### Exercise aim
Please set down all of the data below verbatim.

Dataset excerpts:

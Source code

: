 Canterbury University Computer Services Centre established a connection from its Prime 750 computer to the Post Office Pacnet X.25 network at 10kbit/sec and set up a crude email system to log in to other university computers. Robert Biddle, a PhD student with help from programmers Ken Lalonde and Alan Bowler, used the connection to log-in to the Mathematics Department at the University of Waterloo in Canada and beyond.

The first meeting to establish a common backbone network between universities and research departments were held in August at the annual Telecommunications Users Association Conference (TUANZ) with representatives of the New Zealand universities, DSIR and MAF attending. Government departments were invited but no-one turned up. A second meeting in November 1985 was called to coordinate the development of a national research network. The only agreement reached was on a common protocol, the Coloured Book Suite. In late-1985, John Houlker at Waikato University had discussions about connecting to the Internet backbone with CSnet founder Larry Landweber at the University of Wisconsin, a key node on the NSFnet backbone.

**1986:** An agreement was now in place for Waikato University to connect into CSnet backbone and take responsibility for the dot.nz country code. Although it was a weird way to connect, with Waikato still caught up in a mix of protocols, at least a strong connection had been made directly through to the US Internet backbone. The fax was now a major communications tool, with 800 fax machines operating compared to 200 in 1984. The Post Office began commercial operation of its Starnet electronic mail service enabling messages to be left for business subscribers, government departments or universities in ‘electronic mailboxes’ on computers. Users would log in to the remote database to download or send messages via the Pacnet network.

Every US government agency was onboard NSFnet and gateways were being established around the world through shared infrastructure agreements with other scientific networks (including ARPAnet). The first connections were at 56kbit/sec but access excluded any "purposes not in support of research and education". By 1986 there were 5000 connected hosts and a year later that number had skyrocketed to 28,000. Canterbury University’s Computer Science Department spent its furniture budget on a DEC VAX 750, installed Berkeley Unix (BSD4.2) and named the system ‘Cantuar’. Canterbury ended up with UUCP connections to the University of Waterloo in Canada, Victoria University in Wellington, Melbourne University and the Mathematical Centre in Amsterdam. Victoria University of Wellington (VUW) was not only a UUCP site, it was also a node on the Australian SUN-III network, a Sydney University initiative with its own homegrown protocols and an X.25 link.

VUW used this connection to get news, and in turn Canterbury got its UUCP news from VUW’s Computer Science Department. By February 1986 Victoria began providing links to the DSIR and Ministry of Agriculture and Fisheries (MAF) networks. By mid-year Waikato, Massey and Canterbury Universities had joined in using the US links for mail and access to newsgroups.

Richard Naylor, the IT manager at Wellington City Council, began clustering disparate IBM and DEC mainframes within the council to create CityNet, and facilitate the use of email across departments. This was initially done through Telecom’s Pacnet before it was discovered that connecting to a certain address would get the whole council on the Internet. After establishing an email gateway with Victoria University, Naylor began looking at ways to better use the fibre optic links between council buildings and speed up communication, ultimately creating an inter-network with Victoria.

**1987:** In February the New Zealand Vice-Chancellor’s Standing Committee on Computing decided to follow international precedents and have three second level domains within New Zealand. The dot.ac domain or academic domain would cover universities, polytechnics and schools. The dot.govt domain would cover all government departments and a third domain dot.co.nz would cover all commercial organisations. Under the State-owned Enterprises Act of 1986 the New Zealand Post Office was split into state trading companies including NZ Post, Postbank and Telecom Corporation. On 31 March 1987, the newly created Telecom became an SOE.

### Solution to this problem
Source code

: Canterbury University Computer Services Centre established a connection from its Prime 750 computer to the Post Office Pacnet X.25 network at 10kbit/sec and set up a crude email system to log in to other university computers. Robert Biddle, a PhD student with help from programmers Ken Lalonde and Alan Bowler, used the connection to log-in to the Mathematics Department at the University of Waterloo in Canada and beyond.

The first meeting to establish a common backbone network between universities and research departments were held in August at the annual Telecommunications Users Association Conference (TUANZ) with representatives of the New Zealand universities, DSIR and MAF attending. Government departments were invited but no-one turned up. A second meeting in November 1985 was called to coordinate the development of a national research network. The only agreement reached was on a common protocol, the Coloured Book Suite. In late-1985, John Houlker at Waikato University had discussions about connecting to the Internet backbone with CSnet founder Larry Landweber at the University of Wisconsin, a key node on the NSFnet backbone.

**1986:** An agreement was now in place for Waikato University to connect into CSnet backbone and take responsibility for the dot.nz country code. Although it was a weird way to connect, with Waikato still caught up in a mix of protocols, at least a strong connection had been made directly through to the US Internet backbone. The fax was now a major communications tool, with 800 fax machines operating compared to 200 in 1984. The Post Office began commercial operation of its Starnet electronic mail service enabling messages to be left for business subscribers, government departments or universities in ‘electronic mailboxes’ on computers. Users would log in to the remote database to download or send messages via the Pacnet network.

Every US government agency was onboard NSFnet and gateways were being established around the world through shared infrastructure agreements with other scientific networks (including ARPAnet). The first connections were at 56kbit/sec but access excluded any "purposes not in support of research and education". By 1986 there were 5000 connected hosts and a year later that number had skyrocketed to 28,000. Canterbury University’s Computer Science Department spent its furniture budget on a DEC VAX 750, installed Berkeley Unix (BSD4.2) and named the system ‘Cantuar’. Canterbury ended up with UUCP connections to the University of Waterloo in Canada, Victoria University in Wellington, Melbourne University and the Mathematical Centre in Amsterdam. Victoria University of Wellington (VUW) was not only a UUCP site, it was also a node on the Australian SUN-III network, a Sydney University initiative with its own homegrown protocols and an X.25 link.

VUW used this connection to get news, and in turn Canterbury got its UUCP news from VUW’s Computer Science Department. By February 1986 Victoria began providing links to the DSIR and Ministry of Agriculture and Fisheries (MAF) networks. By mid-year Waikato, Massey and Canterbury Universities had joined in using the US links for mail and access to newsgroups.

Richard Naylor, the IT manager at Wellington City Council, began clustering disparate IBM and DEC mainframes within the council to create CityNet, and facilitate the use of email across departments. This was initially done through Telecom’s Pacnet before it was discovered that connecting to a certain address would get the whole council on the Internet. After establishing an email gateway with Victoria University, Naylor began looking at ways to better use the fibre optic links between council buildings and speed up communication, ultimately creating an inter-network with Victoria.

**1987:** In February the New Zealand Vice-Chancellor’s Standing Committee on Computing decided to follow international precedents and have three second level domains within New Zealand. The dot.ac domain or academic domain would cover universities, polytechnics and schools. The dot.govt domain would cover all government departments and a third domain dot.co.nz would cover all commercial organisations. Under the State-owned Enterprises Act of 1986 the New Zealand Post Office was split into state trading companies including NZ Post, Postbank and Telecom Corporation. On 31 March 1987, the newly created Telecom became an SOE.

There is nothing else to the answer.